─── Supplied entries

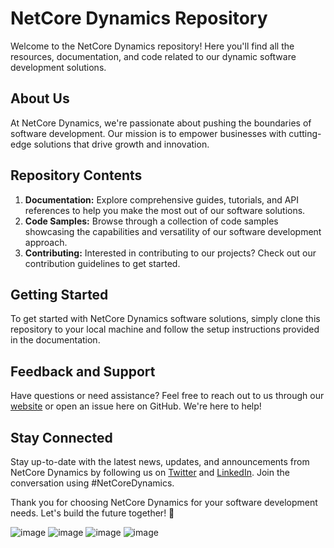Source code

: # NetCore Dynamics Repository

Welcome to the NetCore Dynamics repository! Here you'll find all the resources, documentation, and code related to our dynamic software development solutions.

## About Us

At NetCore Dynamics, we're passionate about pushing the boundaries of software development. Our mission is to empower businesses with cutting-edge solutions that drive growth and innovation.

## Repository Contents

1. **Documentation:** Explore comprehensive guides, tutorials, and API references to help you make the most out of our software solutions.
2. **Code Samples:** Browse through a collection of code samples showcasing the capabilities and versatility of our software development approach.
3. **Contributing:** Interested in contributing to our projects? Check out our contribution guidelines to get started.

## Getting Started

To get started with NetCore Dynamics software solutions, simply clone this repository to your local machine and follow the setup instructions provided in the documentation.

## Feedback and Support

Have questions or need assistance? Feel free to reach out to us through our [website](https://www.ncdynamix.com) or open an issue here on GitHub. We're here to help!

## Stay Connected

Stay up-to-date with the latest news, updates, and announcements from NetCore Dynamics by following us on [Twitter](https://twitter.com/NetCoreDynamics) and [LinkedIn](https://www.linkedin.com/company/netcore-dynamics). Join the conversation using #NetCoreDynamics.

Thank you for choosing NetCore Dynamics for your software development needs. Let's build the future together! 🚀


![image](https://github.com/azimovmurodjon/azimovmurodjon.github.io/assets/96605136/9072af07-9eb0-4f3f-8e30-e86b30df1d49)
![image](https://github.com/azimovmurodjon/azimovmurodjon.github.io/assets/96605136/a8ba9d96-540f-425f-82c7-8da6ae68c429)
![image](https://github.com/azimovmurodjon/azimovmurodjon.github.io/assets/96605136/0cf46822-0495-4dfe-8e71-32bb685b08c5)
![image](https://github.com/azimovmurodjon/azimovmurodjon.github.io/assets/96605136/24b90f78-c476-4fa0-962e-819ef9ac3acb)



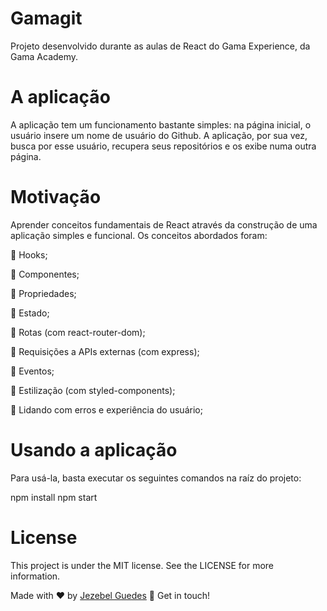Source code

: # Gamagit

<p>Projeto desenvolvido durante as aulas de React do Gama Experience, da Gama Academy.</p> 
<h1>A aplicação</h1>

<p>A aplicação tem um funcionamento bastante simples: na página inicial, o usuário insere um nome de usuário do Github. A aplicação, por sua vez, busca por esse usuário, recupera seus repositórios e os exibe numa outra página.</p>

<h1>Motivação</h1>
<p>Aprender conceitos fundamentais de React através da construção de uma aplicação simples e funcional. Os conceitos abordados foram: </p>
<p>🔹 Hooks;</p>
<p>🔹 Componentes;</p>
<p>🔹 Propriedades;</p>
<p>🔹 Estado;</p>
<p>🔹 Rotas (com react-router-dom);</p>
<p>🔹 Requisições a APIs externas (com express);</p>
<p>🔹 Eventos;</p>
<p>🔹 Estilização (com styled-components);</p>
<p>🔹 Lidando com erros e experiência do usuário;</p>

<h1>Usando a aplicação</h1>
<p>Para usá-la, basta executar os seguintes comandos na raíz do projeto:</p>
npm install
npm start

<h1>License</h1>
<p>This project is under the MIT license. See the LICENSE for more information.</p>

Made with ♥ by [Jezebel Guedes](https://www.linkedin.com/in/jezebel-guedes/) 👋 Get in touch!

──────

# [What is being asked]
Give back the records above word for word, minus any image they hold.

# [Task solution]
Source code

: # NetCore Dynamics Repository

Welcome to the NetCore Dynamics repository! Here you'll find all the resources, documentation, and code related to our dynamic software development solutions.

## About Us

At NetCore Dynamics, we're passionate about pushing the boundaries of software development. Our mission is to empower businesses with cutting-edge solutions that drive growth and innovation.

## Repository Contents

1. **Documentation:** Explore comprehensive guides, tutorials, and API references to help you make the most out of our software solutions.
2. **Code Samples:** Browse through a collection of code samples showcasing the capabilities and versatility of our software development approach.
3. **Contributing:** Interested in contributing to our projects? Check out our contribution guidelines to get started.

## Getting Started

To get started with NetCore Dynamics software solutions, simply clone this repository to your local machine and follow the setup instructions provided in the documentation.

## Feedback and Support

Have questions or need assistance? Feel free to reach out to us through our [website](https://www.ncdynamix.com) or open an issue here on GitHub. We're here to help!

## Stay Connected

Stay up-to-date with the latest news, updates, and announcements from NetCore Dynamics by following us on [Twitter](https://twitter.com/NetCoreDynamics) and [LinkedIn](https://www.linkedin.com/company/netcore-dynamics). Join the conversation using #NetCoreDynamics.

Thank you for choosing NetCore Dynamics for your software development needs. Let's build the future together! 🚀


![image](https://github.com/azimovmurodjon/azimovmurodjon.github.io/assets/96605136/9072af07-9eb0-4f3f-8e30-e86b30df1d49)
![image](https://github.com/azimovmurodjon/azimovmurodjon.github.io/assets/96605136/a8ba9d96-540f-425f-82c7-8da6ae68c429)
![image](https://github.com/azimovmurodjon/azimovmurodjon.github.io/assets/96605136/0cf46822-0495-4dfe-8e71-32bb685b08c5)
![image](https://github.com/azimovmurodjon/azimovmurodjon.github.io/assets/96605136/24b90f78-c476-4fa0-962e-819ef9ac3acb)



Source code

: # Gamagit

<p>Projeto desenvolvido durante as aulas de React do Gama Experience, da Gama Academy.</p> 
<h1>A aplicação</h1>

<p>A aplicação tem um funcionamento bastante simples: na página inicial, o usuário insere um nome de usuário do Github. A aplicação, por sua vez, busca por esse usuário, recupera seus repositórios e os exibe numa outra página.</p>

<h1>Motivação</h1>
<p>Aprender conceitos fundamentais de React através da construção de uma aplicação simples e funcional. Os conceitos abordados foram: </p>
<p>🔹 Hooks;</p>
<p>🔹 Componentes;</p>
<p>🔹 Propriedades;</p>
<p>🔹 Estado;</p>
<p>🔹 Rotas (com react-router-dom);</p>
<p>🔹 Requisições a APIs externas (com express);</p>
<p>🔹 Eventos;</p>
<p>🔹 Estilização (com styled-components);</p>
<p>🔹 Lidando com erros e experiência do usuário;</p>

<h1>Usando a aplicação</h1>
<p>Para usá-la, basta executar os seguintes comandos na raíz do projeto:</p>
npm install
npm start

<h1>License</h1>
<p>This project is under the MIT license. See the LICENSE for more information.</p>

Made with ♥ by [Jezebel Guedes](https://www.linkedin.com/in/jezebel-guedes/) 👋 Get in touch!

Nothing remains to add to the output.